Provided material >>
********************
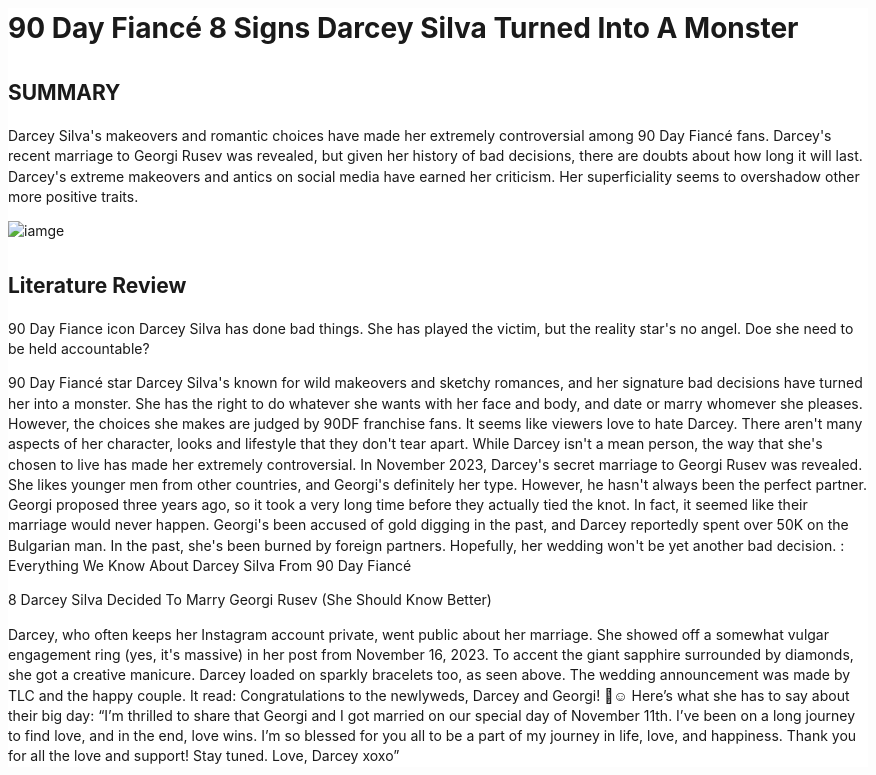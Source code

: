 # 90 Day Fiancé 8 Signs Darcey Silva Turned Into A Monster


## SUMMARY 


 Darcey Silva&#39;s makeovers and romantic choices have made her extremely controversial among 90 Day Fiancé fans. 
 Darcey&#39;s recent marriage to Georgi Rusev was revealed, but given her history of bad decisions, there are doubts about how long it will last. 
 Darcey&#39;s extreme makeovers and antics on social media have earned her criticism. Her superficiality seems to overshadow other more positive traits. 

![iamge](https://static1.srcdn.com/wordpress/wp-content/uploads/2023/12/darcey-silva-monster-montage-green-background-darcey-in-animal-print-bouse.jpg)

## Literature Review

90 Day Fiance icon Darcey Silva has done bad things. She has played the victim, but the reality star&#39;s no angel. Doe she need to be held accountable?




90 Day Fiancé star Darcey Silva&#39;s known for wild makeovers and sketchy romances, and her signature bad decisions have turned her into a monster. She has the right to do whatever she wants with her face and body, and date or marry whomever she pleases. However, the choices she makes are judged by 90DF franchise fans. It seems like viewers love to hate Darcey. There aren&#39;t many aspects of her character, looks and lifestyle that they don&#39;t tear apart. While Darcey isn&#39;t a mean person, the way that she&#39;s chosen to live has made her extremely controversial.
In November 2023, Darcey&#39;s secret marriage to Georgi Rusev was revealed. She likes younger men from other countries, and Georgi&#39;s definitely her type. However, he hasn&#39;t always been the perfect partner. Georgi proposed three years ago, so it took a very long time before they actually tied the knot. In fact, it seemed like their marriage would never happen. Georgi&#39;s been accused of gold digging in the past, and Darcey reportedly spent over 50K on the Bulgarian man. In the past, she&#39;s been burned by foreign partners. Hopefully, her wedding won&#39;t be yet another bad decision.
 : Everything We Know About Darcey Silva From 90 Day Fiancé









 








 8  Darcey Silva Decided To Marry Georgi Rusev (She Should Know Better) 


Darcey, who often keeps her Instagram account private, went public about her marriage. She showed off a somewhat vulgar engagement ring (yes, it&#39;s massive) in her post from November 16, 2023. To accent the giant sapphire surrounded by diamonds, she got a creative manicure. Darcey loaded on sparkly bracelets too, as seen above. The wedding announcement was made by TLC and the happy couple. It read:
Congratulations to the newlyweds, Darcey and Georgi! 💍☺️ Here’s what she has to say about their big day: “I’m thrilled to share that Georgi and I got married on our special day of November 11th. I’ve been on a long journey to find love, and in the end, love wins. I’m so blessed for you all to be a part of my journey in life, love, and happiness. Thank you for all the love and support! Stay tuned. Love, Darcey xoxo”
********************
Task item >> An exact copy of the material above is required, free of any pictures.

Response area >>
Source code

: # 90 Day Fiancé 8 Signs Darcey Silva Turned Into A Monster


## SUMMARY 


 Darcey Silva&#39;s makeovers and romantic choices have made her extremely controversial among 90 Day Fiancé fans. 
 Darcey&#39;s recent marriage to Georgi Rusev was revealed, but given her history of bad decisions, there are doubts about how long it will last. 
 Darcey&#39;s extreme makeovers and antics on social media have earned her criticism. Her superficiality seems to overshadow other more positive traits. 

![iamge](https://static1.srcdn.com/wordpress/wp-content/uploads/2023/12/darcey-silva-monster-montage-green-background-darcey-in-animal-print-bouse.jpg)

## Literature Review

90 Day Fiance icon Darcey Silva has done bad things. She has played the victim, but the reality star&#39;s no angel. Doe she need to be held accountable?




90 Day Fiancé star Darcey Silva&#39;s known for wild makeovers and sketchy romances, and her signature bad decisions have turned her into a monster. She has the right to do whatever she wants with her face and body, and date or marry whomever she pleases. However, the choices she makes are judged by 90DF franchise fans. It seems like viewers love to hate Darcey. There aren&#39;t many aspects of her character, looks and lifestyle that they don&#39;t tear apart. While Darcey isn&#39;t a mean person, the way that she&#39;s chosen to live has made her extremely controversial.
In November 2023, Darcey&#39;s secret marriage to Georgi Rusev was revealed. She likes younger men from other countries, and Georgi&#39;s definitely her type. However, he hasn&#39;t always been the perfect partner. Georgi proposed three years ago, so it took a very long time before they actually tied the knot. In fact, it seemed like their marriage would never happen. Georgi&#39;s been accused of gold digging in the past, and Darcey reportedly spent over 50K on the Bulgarian man. In the past, she&#39;s been burned by foreign partners. Hopefully, her wedding won&#39;t be yet another bad decision.
 : Everything We Know About Darcey Silva From 90 Day Fiancé









 








 8  Darcey Silva Decided To Marry Georgi Rusev (She Should Know Better) 


Darcey, who often keeps her Instagram account private, went public about her marriage. She showed off a somewhat vulgar engagement ring (yes, it&#39;s massive) in her post from November 16, 2023. To accent the giant sapphire surrounded by diamonds, she got a creative manicure. Darcey loaded on sparkly bracelets too, as seen above. The wedding announcement was made by TLC and the happy couple. It read:
Congratulations to the newlyweds, Darcey and Georgi! 💍☺️ Here’s what she has to say about their big day: “I’m thrilled to share that Georgi and I got married on our special day of November 11th. I’ve been on a long journey to find love, and in the end, love wins. I’m so blessed for you all to be a part of my journey in life, love, and happiness. Thank you for all the love and support! Stay tuned. Love, Darcey xoxo”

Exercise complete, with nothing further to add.